Now it’s my turn to slump down in my seat. She thinks I’m impure. She wants a girl for Clay whose first time will be her wedding night. Well, there’s nothin’ I can do about that. I am not that girl.
“For what it’s worth, I think she’s an old-fashioned harpy,” Clay offers.
I don’t say anything.
“This is why I didn’t wanna tell you.”
“It’s better that I know.”
“How?”
I fiddle with the door handle, ignoring his question.
“I also kinda made the mistake a tellin’ her when I go… I’m takin’ you with me,” he says.
Hmm. This is news to me. We’ve never discussed our future plans at all. I’m of two minds about it—being two-headed, this is not uncommon. On one hand, I don’t like him assuming I’ll just do anything he tells me to without asking me first. But on the other, I’m elated that he wants me to stay in his world. I can’t even imagine mine without him now.
“She’s all up in arms over it, and it don’t matter that I told her it ain’t happenin’ for a while yet. She’s too attached to me anyways. We gotta cut the umbilical cord eventually,” Clay mutters. I know I need to say somethin’, but I can’t think of what that is. This is a lot to digest.
“But? I never asked you what you want. You might not wanna do that,” he says finally.
“I just hadn’t thought about it before,” I say.
“Oh.” He goes back to playin’ with the grooves on the steering wheel.
Shit. I think I just hurt his feelings.
“To be honest? I don’t think about our future cuz it scares me,” I admit. “I just like thinkin’ about now cuz we’re together and happy.”
“You don’t think we can be together and happy in the future?”
“No, I do. I mean. I hope so.”
Clay slides his arm around me and pulls me into him.
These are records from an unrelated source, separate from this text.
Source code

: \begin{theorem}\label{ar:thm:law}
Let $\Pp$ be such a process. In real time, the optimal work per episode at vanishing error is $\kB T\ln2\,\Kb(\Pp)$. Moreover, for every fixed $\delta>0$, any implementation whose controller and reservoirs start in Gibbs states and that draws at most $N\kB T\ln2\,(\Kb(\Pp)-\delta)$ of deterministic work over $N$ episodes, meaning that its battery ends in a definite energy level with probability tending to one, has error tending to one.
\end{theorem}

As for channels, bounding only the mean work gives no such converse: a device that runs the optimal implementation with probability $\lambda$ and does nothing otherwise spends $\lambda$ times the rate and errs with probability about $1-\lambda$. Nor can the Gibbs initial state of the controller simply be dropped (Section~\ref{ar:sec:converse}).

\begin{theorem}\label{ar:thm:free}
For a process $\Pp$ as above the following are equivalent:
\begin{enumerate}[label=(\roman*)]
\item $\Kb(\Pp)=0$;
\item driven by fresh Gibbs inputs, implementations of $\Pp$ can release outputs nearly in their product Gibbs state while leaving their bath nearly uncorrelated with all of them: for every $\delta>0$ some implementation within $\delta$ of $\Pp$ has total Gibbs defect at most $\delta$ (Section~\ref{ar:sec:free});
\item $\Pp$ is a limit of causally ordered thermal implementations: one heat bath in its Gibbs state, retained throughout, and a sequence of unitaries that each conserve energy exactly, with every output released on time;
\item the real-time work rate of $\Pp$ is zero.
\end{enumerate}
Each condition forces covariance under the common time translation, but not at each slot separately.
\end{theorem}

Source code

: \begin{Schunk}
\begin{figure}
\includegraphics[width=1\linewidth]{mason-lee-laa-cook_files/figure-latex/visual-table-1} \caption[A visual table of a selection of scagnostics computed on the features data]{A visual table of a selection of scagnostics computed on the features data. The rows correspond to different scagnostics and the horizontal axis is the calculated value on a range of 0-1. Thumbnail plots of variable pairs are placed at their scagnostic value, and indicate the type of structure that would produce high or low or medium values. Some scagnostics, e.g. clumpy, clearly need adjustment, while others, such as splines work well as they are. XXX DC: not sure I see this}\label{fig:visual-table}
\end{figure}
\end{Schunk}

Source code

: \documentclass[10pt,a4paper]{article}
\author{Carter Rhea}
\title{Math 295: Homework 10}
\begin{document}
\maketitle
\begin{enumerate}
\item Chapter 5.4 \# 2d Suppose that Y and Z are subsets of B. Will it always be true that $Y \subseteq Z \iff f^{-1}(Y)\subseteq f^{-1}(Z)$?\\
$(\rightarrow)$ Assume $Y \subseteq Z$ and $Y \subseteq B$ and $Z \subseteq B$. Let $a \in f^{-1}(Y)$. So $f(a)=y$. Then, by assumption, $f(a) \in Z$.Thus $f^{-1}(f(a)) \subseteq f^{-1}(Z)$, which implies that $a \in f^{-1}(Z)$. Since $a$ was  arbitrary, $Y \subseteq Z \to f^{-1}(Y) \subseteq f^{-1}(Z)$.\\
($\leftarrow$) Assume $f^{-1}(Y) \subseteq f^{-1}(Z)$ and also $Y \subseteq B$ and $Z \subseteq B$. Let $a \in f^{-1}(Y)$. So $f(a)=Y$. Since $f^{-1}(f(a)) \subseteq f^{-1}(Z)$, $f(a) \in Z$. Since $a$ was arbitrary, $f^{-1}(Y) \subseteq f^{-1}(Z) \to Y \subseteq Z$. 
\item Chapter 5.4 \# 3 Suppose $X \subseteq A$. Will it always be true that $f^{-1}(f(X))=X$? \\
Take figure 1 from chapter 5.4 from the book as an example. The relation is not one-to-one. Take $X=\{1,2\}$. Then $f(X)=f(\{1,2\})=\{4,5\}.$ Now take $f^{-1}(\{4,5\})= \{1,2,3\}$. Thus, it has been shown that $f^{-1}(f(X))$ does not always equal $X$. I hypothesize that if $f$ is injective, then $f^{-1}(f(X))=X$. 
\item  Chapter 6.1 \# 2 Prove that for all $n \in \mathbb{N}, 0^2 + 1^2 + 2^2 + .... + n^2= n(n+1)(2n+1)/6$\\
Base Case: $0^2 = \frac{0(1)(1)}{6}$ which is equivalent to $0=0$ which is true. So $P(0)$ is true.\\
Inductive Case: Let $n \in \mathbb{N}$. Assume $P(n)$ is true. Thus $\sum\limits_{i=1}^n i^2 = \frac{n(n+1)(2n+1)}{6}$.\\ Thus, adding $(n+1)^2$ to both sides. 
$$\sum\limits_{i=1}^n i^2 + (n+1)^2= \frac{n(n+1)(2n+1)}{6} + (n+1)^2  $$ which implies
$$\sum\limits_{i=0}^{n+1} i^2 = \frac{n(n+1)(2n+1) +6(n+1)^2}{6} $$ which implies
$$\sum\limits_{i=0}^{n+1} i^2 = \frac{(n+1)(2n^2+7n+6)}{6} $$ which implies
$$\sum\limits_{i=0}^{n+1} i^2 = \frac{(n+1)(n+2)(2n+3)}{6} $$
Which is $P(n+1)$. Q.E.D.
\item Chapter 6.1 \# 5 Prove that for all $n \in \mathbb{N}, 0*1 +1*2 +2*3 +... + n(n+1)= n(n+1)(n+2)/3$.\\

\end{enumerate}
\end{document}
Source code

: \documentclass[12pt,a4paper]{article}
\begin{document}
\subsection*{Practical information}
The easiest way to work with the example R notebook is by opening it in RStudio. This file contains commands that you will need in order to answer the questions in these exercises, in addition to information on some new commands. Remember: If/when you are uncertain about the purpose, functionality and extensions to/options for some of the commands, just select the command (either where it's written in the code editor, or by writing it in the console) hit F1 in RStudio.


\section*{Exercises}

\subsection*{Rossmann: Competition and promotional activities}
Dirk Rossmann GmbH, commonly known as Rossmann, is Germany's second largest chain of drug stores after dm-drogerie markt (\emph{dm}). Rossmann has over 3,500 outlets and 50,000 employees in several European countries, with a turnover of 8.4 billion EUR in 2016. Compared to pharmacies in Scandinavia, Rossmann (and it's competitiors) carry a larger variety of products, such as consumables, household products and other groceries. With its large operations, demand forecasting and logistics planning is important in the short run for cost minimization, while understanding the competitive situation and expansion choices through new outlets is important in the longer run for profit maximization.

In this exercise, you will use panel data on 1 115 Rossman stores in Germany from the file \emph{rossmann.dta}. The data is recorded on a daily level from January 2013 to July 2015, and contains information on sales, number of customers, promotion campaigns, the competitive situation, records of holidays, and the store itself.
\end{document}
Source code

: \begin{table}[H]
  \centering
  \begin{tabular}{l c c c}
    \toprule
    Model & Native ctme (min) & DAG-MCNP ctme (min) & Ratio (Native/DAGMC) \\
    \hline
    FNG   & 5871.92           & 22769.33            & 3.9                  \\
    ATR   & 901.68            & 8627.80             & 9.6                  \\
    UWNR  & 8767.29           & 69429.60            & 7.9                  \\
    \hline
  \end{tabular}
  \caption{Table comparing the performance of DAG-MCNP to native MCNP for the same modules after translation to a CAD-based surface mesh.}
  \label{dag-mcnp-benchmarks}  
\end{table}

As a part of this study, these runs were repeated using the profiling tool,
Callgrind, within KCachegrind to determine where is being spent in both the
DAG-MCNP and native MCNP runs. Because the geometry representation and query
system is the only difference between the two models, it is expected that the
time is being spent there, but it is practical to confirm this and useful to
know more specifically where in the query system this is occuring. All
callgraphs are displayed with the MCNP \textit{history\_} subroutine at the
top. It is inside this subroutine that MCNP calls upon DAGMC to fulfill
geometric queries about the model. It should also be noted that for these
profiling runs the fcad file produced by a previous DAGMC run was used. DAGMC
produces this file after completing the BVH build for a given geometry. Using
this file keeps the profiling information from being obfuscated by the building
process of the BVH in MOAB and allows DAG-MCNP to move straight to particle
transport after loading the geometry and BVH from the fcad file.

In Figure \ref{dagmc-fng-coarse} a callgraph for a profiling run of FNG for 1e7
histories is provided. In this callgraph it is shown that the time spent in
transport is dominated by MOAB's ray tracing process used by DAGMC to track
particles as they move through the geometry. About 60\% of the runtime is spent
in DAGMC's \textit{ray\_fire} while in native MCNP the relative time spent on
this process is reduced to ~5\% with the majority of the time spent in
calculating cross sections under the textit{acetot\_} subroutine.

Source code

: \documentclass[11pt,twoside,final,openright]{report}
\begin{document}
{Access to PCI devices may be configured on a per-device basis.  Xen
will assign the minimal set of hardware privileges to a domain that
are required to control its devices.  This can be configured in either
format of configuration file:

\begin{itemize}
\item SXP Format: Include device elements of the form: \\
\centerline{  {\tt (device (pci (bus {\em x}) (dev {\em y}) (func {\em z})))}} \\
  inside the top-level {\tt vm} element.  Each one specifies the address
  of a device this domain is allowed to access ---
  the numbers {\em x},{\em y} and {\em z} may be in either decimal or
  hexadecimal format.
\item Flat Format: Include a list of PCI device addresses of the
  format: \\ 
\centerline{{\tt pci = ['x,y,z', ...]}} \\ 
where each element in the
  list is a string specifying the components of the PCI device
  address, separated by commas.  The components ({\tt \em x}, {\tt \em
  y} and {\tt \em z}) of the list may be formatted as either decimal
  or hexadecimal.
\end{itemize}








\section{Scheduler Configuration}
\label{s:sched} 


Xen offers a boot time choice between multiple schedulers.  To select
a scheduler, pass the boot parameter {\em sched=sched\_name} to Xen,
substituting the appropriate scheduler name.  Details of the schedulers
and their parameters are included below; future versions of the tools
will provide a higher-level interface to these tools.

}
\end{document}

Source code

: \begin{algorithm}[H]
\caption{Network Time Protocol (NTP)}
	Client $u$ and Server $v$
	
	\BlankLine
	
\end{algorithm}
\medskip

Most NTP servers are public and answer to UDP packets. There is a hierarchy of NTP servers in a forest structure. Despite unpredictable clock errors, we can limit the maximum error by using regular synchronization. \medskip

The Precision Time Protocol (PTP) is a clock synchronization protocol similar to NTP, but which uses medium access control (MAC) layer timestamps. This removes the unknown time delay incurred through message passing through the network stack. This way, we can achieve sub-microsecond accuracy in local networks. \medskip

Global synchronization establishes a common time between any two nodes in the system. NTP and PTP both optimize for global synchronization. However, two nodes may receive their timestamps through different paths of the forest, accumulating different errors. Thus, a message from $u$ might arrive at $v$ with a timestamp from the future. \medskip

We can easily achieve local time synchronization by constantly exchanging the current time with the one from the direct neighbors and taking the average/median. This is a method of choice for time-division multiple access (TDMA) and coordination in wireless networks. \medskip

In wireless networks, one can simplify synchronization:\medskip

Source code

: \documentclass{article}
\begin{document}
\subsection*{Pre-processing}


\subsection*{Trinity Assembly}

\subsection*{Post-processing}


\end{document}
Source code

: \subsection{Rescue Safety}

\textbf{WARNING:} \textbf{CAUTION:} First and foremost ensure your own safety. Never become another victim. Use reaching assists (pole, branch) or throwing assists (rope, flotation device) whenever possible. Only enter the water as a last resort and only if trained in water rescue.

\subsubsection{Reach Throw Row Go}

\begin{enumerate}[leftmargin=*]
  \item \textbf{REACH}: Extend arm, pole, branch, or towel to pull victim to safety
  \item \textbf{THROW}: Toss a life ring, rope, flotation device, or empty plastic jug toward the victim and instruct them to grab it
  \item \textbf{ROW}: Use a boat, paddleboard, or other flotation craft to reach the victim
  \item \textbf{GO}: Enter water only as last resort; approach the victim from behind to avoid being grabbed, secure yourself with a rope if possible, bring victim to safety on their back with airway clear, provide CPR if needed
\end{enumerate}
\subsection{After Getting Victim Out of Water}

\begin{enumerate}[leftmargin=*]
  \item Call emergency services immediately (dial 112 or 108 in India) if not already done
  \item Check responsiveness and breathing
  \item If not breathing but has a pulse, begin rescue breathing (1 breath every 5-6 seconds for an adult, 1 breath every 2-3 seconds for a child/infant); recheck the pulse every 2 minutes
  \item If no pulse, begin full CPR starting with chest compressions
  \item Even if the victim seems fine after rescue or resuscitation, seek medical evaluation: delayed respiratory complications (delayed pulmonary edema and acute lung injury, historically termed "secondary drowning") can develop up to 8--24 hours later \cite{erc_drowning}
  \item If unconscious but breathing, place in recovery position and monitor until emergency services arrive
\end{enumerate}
I rest my head near his chest.
“I have a question for ya,” he says, and his voice vibrates through my skull.
“Then ask.”
“Would you like to move to Chica—?”
“Yes.”
“Just like that?”
I raise my head up to look at him.
“I’m assumin’ you don’t mean tomorrow?”
He chuckles. “No. I don’t mean tomorrow.”
“Okay then. In the future, I will move to Chicago with you. Or anywhere else,” I say.
He kisses me again, and I don’t push him away this time. And we kiss and kiss until I become aware that we’re on a public road.
“Um, Clay?”
“Huh?” he says breathless in my ear before givin’ it a lick.
“We can’t do this here.”
Instantly he stops. Pulls himself off me and back into the driver’s seat. I straighten out my skirt and blouse and sit upright.
“You are right. Good to know one of us has some brains.”
I snicker as he starts the engine. I accidentally notice the difficulty he’s havin’ over there adjusting his pants so he can comfortably drive. I know I shouldn’t be starin’, but…
“Quit lookin’ at it, Evvie,” he says, and I can’t help but crack up. He isn’t laughin’, but he’s got a big smile on his face.
“I’m kiddin’. Keep lookin’ at it.”
Now he’s got me laughin’ so hard I’m scared I might piss myself! I can’t imagine talkin’ like this with anybody else but him. If things with the trumpet don’t pan out, he could certainly go into comedy.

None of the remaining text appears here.